=== Task item ===
Please transcribe the records precisely; pictures stay out of your copy.

=== Record extracts ===
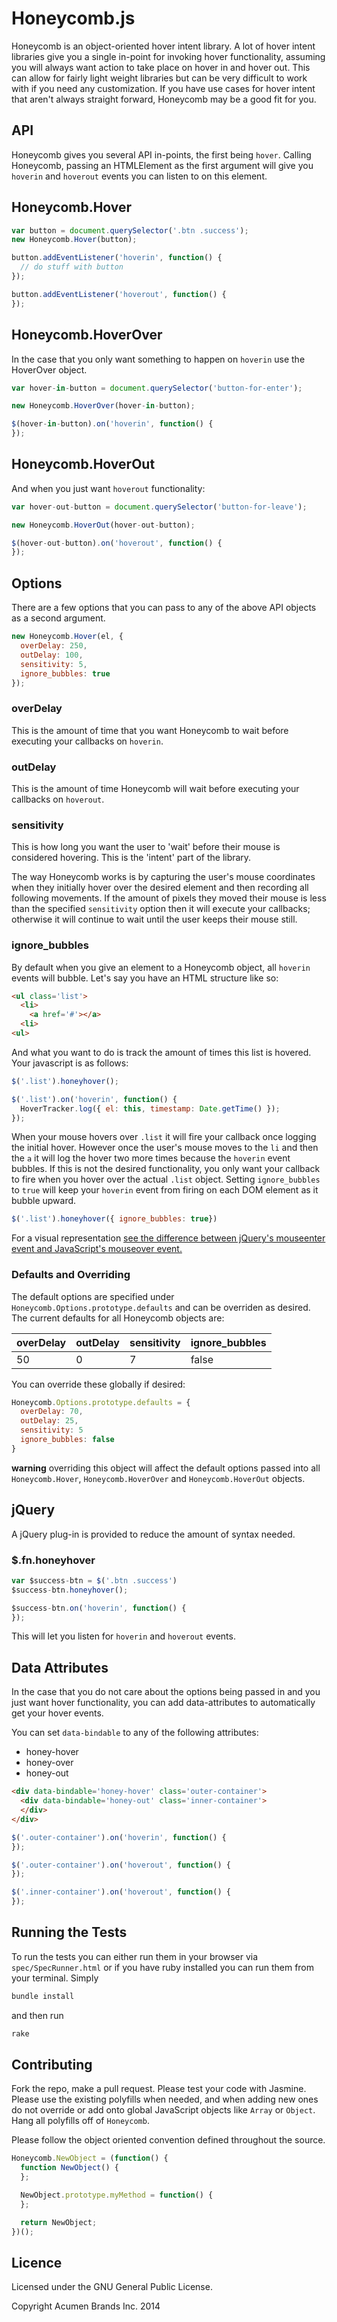 # Honeycomb.js

Honeycomb is an object-oriented hover intent library. A lot of hover intent libraries give you a single in-point for
invoking hover functionality, assuming you will always want action to take place on hover in and hover out. This can allow for fairly light weight libraries
but can be very difficult to work with if you need any customization.
If you have use cases for hover intent that aren't always straight forward, Honeycomb may be a good fit for you.


## API

Honeycomb gives you several API in-points, the first being `hover`. Calling Honeycomb, passing an HTMLElement as the first argument will give you
`hoverin` and `hoverout` events you can listen to on this element.

## Honeycomb.Hover

```js
var button = document.querySelector('.btn .success');
new Honeycomb.Hover(button);

button.addEventListener('hoverin', function() {
  // do stuff with button
});

button.addEventListener('hoverout', function() {
});
```

## Honeycomb.HoverOver

In the case that you only want something to happen on `hoverin` use the HoverOver object.

```js
var hover-in-button = document.querySelector('button-for-enter');

new Honeycomb.HoverOver(hover-in-button);

$(hover-in-button).on('hoverin', function() {
});
```

## Honeycomb.HoverOut

And when you just want `hoverout` functionality:

```js
var hover-out-button = document.querySelector('button-for-leave');

new Honeycomb.HoverOut(hover-out-button);

$(hover-out-button).on('hoverout', function() {
});
```

## Options

There are a few options that you can pass to any of the above API objects as a second argument.

```js
new Honeycomb.Hover(el, {
  overDelay: 250,
  outDelay: 100,
  sensitivity: 5,
  ignore_bubbles: true
});
```

### overDelay
This is the amount of time that you want Honeycomb to wait before executing your callbacks on `hoverin`.

### outDelay
This is the amount of time Honeycomb will wait before executing your callbacks on `hoverout`.

### sensitivity
This is how long you want the user to 'wait' before their mouse is considered hovering. This
is the 'intent' part of the library.

The way Honeycomb works is by capturing the user's mouse coordinates when they initially hover over the
desired element and then recording all following movements. If the amount of pixels they moved their mouse is less than
the specified `sensitivity` option then it will execute your callbacks; otherwise it will continue to wait until the
user keeps their mouse still.

### ignore_bubbles

By default when you give an element to a Honeycomb object, all `hoverin` events will bubble. Let's say you have an HTML structure like so:

```html
<ul class='list'>
  <li>
    <a href='#'></a>
  <li>
<ul>
```

And what you want to do is track the amount of times this list is hovered. Your javascript is as follows:
```js
$('.list').honeyhover();

$('.list').on('hoverin', function() {
  HoverTracker.log({ el: this, timestamp: Date.getTime() });
});
```

When your mouse hovers over `.list` it will fire your callback once logging the initial hover. However once the user's mouse moves to the `li` and then the `a`
it will log the hover two more times because the `hoverin` event bubbles. If this is not the desired functionality, you only want your callback to fire when you
hover over the actual `.list` object. Setting `ignore_bubbles` to `true` will keep your `hoverin` event from firing on each DOM element as it bubble upward.

```js
$('.list').honeyhover({ ignore_bubbles: true})
```

For a visual representation [see the difference between jQuery's mouseenter event and JavaScript's mouseover event.](http://api.jquery.com/mouseenter/)

### Defaults and Overriding
The default options are specified under `Honeycomb.Options.prototype.defaults` and can be overriden as desired.
The current defaults for all Honeycomb objects are:

| overDelay | outDelay | sensitivity | ignore_bubbles |
| --------- | -------- | ----------- | -------------- |
| 50        | 0        | 7           | false          |

You can override these globally if desired:

```js
Honeycomb.Options.prototype.defaults = {
  overDelay: 70,
  outDelay: 25,
  sensitivity: 5
  ignore_bubbles: false
}
```

__warning__ overriding this object will affect the default options passed into all `Honeycomb.Hover`, `Honeycomb.HoverOver` and `Honeycomb.HoverOut` objects.

## jQuery

A jQuery plug-in is provided to reduce the amount of syntax needed.

### $.fn.honeyhover

```js
var $success-btn = $('.btn .success')
$success-btn.honeyhover();

$success-btn.on('hoverin', function() {
});
```

This will let you listen for `hoverin` and `hoverout` events.

## Data Attributes
In the case that you do not care about the options being passed in and you just want hover functionality, you can
add data-attributes to automatically get your hover events.

You can set `data-bindable` to any of the following attributes:
* honey-hover
* honey-over
* honey-out

```html
<div data-bindable='honey-hover' class='outer-container'>
  <div data-bindable='honey-out' class='inner-container'>
  </div>
</div>
```

```js
$('.outer-container').on('hoverin', function() {
});

$('.outer-container').on('hoverout', function() {
});

$('.inner-container').on('hoverout', function() {
});

```

## Running the Tests

To run the tests you can either run them in your browser via `spec/SpecRunner.html` or if you have ruby installed you can run them
from your terminal. Simply

```ruby
bundle install
```

and then run
```ruby
rake
```

## Contributing

Fork the repo, make a pull request. Please test your code with Jasmine. Please use the existing polyfills when needed, and when adding new ones
do not override or add onto global JavaScript objects like `Array` or `Object`. Hang all polyfills off of `Honeycomb`.

Please follow the object oriented convention defined throughout the source.

```js
Honeycomb.NewObject = (function() {
  function NewObject() {
  };

  NewObject.prototype.myMethod = function() {
  };

  return NewObject;
})();
```

## Licence

Licensed under the GNU General Public License.

Copyright Acumen Brands Inc. 2014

=== Result of the task ===
 # Honeycomb.js

Honeycomb is an object-oriented hover intent library. A lot of hover intent libraries give you a single in-point for
invoking hover functionality, assuming you will always want action to take place on hover in and hover out. This can allow for fairly light weight libraries
but can be very difficult to work with if you need any customization.
If you have use cases for hover intent that aren't always straight forward, Honeycomb may be a good fit for you.


## API

Honeycomb gives you several API in-points, the first being `hover`. Calling Honeycomb, passing an HTMLElement as the first argument will give you
`hoverin` and `hoverout` events you can listen to on this element.

## Honeycomb.Hover

```js
var button = document.querySelector('.btn .success');
new Honeycomb.Hover(button);

button.addEventListener('hoverin', function() {
  // do stuff with button
});

button.addEventListener('hoverout', function() {
});
```

## Honeycomb.HoverOver

In the case that you only want something to happen on `hoverin` use the HoverOver object.

```js
var hover-in-button = document.querySelector('button-for-enter');

new Honeycomb.HoverOver(hover-in-button);

$(hover-in-button).on('hoverin', function() {
});
```

## Honeycomb.HoverOut

And when you just want `hoverout` functionality:

```js
var hover-out-button = document.querySelector('button-for-leave');

new Honeycomb.HoverOut(hover-out-button);

$(hover-out-button).on('hoverout', function() {
});
```

## Options

There are a few options that you can pass to any of the above API objects as a second argument.

```js
new Honeycomb.Hover(el, {
  overDelay: 250,
  outDelay: 100,
  sensitivity: 5,
  ignore_bubbles: true
});
```

### overDelay
This is the amount of time that you want Honeycomb to wait before executing your callbacks on `hoverin`.

### outDelay
This is the amount of time Honeycomb will wait before executing your callbacks on `hoverout`.

### sensitivity
This is how long you want the user to 'wait' before their mouse is considered hovering. This
is the 'intent' part of the library.

The way Honeycomb works is by capturing the user's mouse coordinates when they initially hover over the
desired element and then recording all following movements. If the amount of pixels they moved their mouse is less than
the specified `sensitivity` option then it will execute your callbacks; otherwise it will continue to wait until the
user keeps their mouse still.

### ignore_bubbles

By default when you give an element to a Honeycomb object, all `hoverin` events will bubble. Let's say you have an HTML structure like so:

```html
<ul class='list'>
  <li>
    <a href='#'></a>
  <li>
<ul>
```

And what you want to do is track the amount of times this list is hovered. Your javascript is as follows:
```js
$('.list').honeyhover();

$('.list').on('hoverin', function() {
  HoverTracker.log({ el: this, timestamp: Date.getTime() });
});
```

When your mouse hovers over `.list` it will fire your callback once logging the initial hover. However once the user's mouse moves to the `li` and then the `a`
it will log the hover two more times because the `hoverin` event bubbles. If this is not the desired functionality, you only want your callback to fire when you
hover over the actual `.list` object. Setting `ignore_bubbles` to `true` will keep your `hoverin` event from firing on each DOM element as it bubble upward.

```js
$('.list').honeyhover({ ignore_bubbles: true})
```

For a visual representation [see the difference between jQuery's mouseenter event and JavaScript's mouseover event.](http://api.jquery.com/mouseenter/)

### Defaults and Overriding
The default options are specified under `Honeycomb.Options.prototype.defaults` and can be overriden as desired.
The current defaults for all Honeycomb objects are:

| overDelay | outDelay | sensitivity | ignore_bubbles |
| --------- | -------- | ----------- | -------------- |
| 50        | 0        | 7           | false          |

You can override these globally if desired:

```js
Honeycomb.Options.prototype.defaults = {
  overDelay: 70,
  outDelay: 25,
  sensitivity: 5
  ignore_bubbles: false
}
```

__warning__ overriding this object will affect the default options passed into all `Honeycomb.Hover`, `Honeycomb.HoverOver` and `Honeycomb.HoverOut` objects.

## jQuery

A jQuery plug-in is provided to reduce the amount of syntax needed.

### $.fn.honeyhover

```js
var $success-btn = $('.btn .success')
$success-btn.honeyhover();

$success-btn.on('hoverin', function() {
});
```

This will let you listen for `hoverin` and `hoverout` events.

## Data Attributes
In the case that you do not care about the options being passed in and you just want hover functionality, you can
add data-attributes to automatically get your hover events.

You can set `data-bindable` to any of the following attributes:
* honey-hover
* honey-over
* honey-out

```html
<div data-bindable='honey-hover' class='outer-container'>
  <div data-bindable='honey-out' class='inner-container'>
  </div>
</div>
```

```js
$('.outer-container').on('hoverin', function() {
});

$('.outer-container').on('hoverout', function() {
});

$('.inner-container').on('hoverout', function() {
});

```

## Running the Tests

To run the tests you can either run them in your browser via `spec/SpecRunner.html` or if you have ruby installed you can run them
from your terminal. Simply

```ruby
bundle install
```

and then run
```ruby
rake
```

## Contributing

Fork the repo, make a pull request. Please test your code with Jasmine. Please use the existing polyfills when needed, and when adding new ones
do not override or add onto global JavaScript objects like `Array` or `Object`. Hang all polyfills off of `Honeycomb`.

Please follow the object oriented convention defined throughout the source.

```js
Honeycomb.NewObject = (function() {
  function NewObject() {
  };

  NewObject.prototype.myMethod = function() {
  };

  return NewObject;
})();
```

## Licence

Licensed under the GNU General Public License.

Copyright Acumen Brands Inc. 2014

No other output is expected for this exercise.